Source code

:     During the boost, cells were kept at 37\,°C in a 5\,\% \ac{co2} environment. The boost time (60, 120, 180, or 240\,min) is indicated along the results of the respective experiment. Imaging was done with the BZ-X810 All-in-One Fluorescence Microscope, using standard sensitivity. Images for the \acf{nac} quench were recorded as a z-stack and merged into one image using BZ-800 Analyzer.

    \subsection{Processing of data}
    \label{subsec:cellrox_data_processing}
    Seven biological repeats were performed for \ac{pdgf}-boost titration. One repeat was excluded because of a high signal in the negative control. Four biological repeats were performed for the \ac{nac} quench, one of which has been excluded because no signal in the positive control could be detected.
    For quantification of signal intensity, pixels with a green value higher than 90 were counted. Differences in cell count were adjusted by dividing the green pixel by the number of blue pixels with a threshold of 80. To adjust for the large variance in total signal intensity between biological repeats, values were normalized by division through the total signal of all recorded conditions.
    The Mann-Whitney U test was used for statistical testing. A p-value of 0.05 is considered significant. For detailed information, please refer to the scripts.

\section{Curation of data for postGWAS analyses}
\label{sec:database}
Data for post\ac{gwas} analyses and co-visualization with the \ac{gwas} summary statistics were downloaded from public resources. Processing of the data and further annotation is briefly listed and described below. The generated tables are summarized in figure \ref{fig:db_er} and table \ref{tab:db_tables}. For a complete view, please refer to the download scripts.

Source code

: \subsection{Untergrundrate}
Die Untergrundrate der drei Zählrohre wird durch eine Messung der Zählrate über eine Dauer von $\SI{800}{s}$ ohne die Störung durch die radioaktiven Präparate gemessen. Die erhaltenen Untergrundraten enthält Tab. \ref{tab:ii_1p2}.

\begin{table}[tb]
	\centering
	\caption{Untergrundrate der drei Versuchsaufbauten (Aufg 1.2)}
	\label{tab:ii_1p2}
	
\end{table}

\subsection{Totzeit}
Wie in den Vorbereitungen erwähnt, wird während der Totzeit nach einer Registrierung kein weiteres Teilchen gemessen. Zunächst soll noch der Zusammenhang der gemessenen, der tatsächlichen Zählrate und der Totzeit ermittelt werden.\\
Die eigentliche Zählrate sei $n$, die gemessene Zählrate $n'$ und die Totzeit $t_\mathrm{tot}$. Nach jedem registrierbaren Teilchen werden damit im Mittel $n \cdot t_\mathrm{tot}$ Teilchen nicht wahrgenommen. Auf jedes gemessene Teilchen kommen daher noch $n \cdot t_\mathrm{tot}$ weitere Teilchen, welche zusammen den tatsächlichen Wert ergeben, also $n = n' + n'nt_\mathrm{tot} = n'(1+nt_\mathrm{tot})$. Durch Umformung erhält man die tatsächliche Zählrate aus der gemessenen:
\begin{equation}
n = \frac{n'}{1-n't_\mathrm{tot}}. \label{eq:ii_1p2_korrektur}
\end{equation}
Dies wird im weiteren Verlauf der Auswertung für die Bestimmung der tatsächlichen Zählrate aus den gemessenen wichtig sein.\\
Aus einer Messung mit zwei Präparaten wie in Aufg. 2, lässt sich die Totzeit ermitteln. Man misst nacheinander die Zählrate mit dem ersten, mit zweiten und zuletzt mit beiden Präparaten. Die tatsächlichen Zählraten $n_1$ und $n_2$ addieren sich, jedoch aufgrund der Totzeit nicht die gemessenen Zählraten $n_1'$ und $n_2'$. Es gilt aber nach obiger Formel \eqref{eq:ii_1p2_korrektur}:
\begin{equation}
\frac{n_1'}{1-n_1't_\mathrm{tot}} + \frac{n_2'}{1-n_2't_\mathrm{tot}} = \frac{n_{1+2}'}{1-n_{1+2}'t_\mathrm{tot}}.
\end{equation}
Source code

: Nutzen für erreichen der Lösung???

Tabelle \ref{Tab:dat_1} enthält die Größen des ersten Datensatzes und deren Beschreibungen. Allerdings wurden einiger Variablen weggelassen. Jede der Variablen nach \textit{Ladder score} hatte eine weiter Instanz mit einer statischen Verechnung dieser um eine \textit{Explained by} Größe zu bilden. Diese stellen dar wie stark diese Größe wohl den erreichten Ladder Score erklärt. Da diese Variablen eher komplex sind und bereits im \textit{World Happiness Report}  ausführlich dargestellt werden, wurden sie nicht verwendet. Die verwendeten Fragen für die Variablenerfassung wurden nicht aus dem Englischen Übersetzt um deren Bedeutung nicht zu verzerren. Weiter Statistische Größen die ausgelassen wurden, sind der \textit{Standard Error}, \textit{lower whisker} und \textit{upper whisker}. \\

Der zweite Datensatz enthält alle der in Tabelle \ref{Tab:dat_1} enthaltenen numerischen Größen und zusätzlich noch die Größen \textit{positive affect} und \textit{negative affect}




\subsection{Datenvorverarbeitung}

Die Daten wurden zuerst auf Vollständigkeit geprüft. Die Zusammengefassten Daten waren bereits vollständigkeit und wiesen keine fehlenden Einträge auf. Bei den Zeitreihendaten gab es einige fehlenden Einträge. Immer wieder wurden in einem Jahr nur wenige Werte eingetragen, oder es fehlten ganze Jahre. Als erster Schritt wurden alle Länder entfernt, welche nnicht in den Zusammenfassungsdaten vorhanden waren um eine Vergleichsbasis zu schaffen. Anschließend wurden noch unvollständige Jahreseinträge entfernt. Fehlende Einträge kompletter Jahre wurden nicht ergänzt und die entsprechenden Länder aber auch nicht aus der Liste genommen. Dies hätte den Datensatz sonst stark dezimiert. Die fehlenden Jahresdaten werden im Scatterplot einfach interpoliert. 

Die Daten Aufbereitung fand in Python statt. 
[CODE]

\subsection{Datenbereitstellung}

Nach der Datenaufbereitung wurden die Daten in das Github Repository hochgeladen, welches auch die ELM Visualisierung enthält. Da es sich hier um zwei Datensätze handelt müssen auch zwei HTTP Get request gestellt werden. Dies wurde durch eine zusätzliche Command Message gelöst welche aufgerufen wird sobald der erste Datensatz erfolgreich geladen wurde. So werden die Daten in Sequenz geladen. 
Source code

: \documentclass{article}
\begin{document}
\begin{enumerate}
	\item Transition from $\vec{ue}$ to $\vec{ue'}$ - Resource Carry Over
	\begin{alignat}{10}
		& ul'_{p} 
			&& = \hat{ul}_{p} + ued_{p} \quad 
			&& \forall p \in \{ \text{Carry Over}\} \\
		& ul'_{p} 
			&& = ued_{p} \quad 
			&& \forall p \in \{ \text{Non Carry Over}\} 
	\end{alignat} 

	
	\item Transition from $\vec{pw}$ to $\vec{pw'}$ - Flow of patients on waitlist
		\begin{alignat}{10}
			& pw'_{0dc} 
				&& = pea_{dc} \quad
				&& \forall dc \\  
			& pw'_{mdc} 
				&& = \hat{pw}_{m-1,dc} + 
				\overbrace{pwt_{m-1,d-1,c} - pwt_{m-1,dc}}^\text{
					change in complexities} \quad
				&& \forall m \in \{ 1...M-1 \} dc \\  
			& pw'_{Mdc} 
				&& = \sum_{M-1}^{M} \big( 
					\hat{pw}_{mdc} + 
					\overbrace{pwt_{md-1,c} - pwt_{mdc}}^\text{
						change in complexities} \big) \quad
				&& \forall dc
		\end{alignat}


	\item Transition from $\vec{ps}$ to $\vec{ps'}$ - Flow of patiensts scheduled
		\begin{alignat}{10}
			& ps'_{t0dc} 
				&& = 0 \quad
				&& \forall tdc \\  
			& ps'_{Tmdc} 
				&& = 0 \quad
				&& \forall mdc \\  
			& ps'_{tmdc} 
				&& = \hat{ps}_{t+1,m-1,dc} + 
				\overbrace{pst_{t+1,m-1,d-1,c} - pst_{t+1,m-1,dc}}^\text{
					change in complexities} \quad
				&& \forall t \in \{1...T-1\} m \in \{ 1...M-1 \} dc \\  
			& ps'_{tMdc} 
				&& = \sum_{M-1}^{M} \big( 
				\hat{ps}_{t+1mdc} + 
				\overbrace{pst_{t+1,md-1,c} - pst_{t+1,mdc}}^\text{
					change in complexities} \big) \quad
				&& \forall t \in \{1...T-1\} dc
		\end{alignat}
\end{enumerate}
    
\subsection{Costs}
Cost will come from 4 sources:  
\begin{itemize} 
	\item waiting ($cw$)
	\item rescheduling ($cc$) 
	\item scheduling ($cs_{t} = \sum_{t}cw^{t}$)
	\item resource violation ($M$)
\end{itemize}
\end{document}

▶ [Work to be completed]: Nothing beyond the line that contains "Seven biological repeats" belongs in the answer; reproduce the entries exactly from their first line through it.

▶ [Exercise output]:
Source code

:     During the boost, cells were kept at 37\,°C in a 5\,\% \ac{co2} environment. The boost time (60, 120, 180, or 240\,min) is indicated along the results of the respective experiment. Imaging was done with the BZ-X810 All-in-One Fluorescence Microscope, using standard sensitivity. Images for the \acf{nac} quench were recorded as a z-stack and merged into one image using BZ-800 Analyzer.

    \subsection{Processing of data}
    \label{subsec:cellrox_data_processing}
    Seven biological repeats were performed for \ac{pdgf}-boost titration. One repeat was excluded because of a high signal in the negative control. Four biological repeats were performed for the \ac{nac} quench, one of which has been excluded because no signal in the positive control could be detected.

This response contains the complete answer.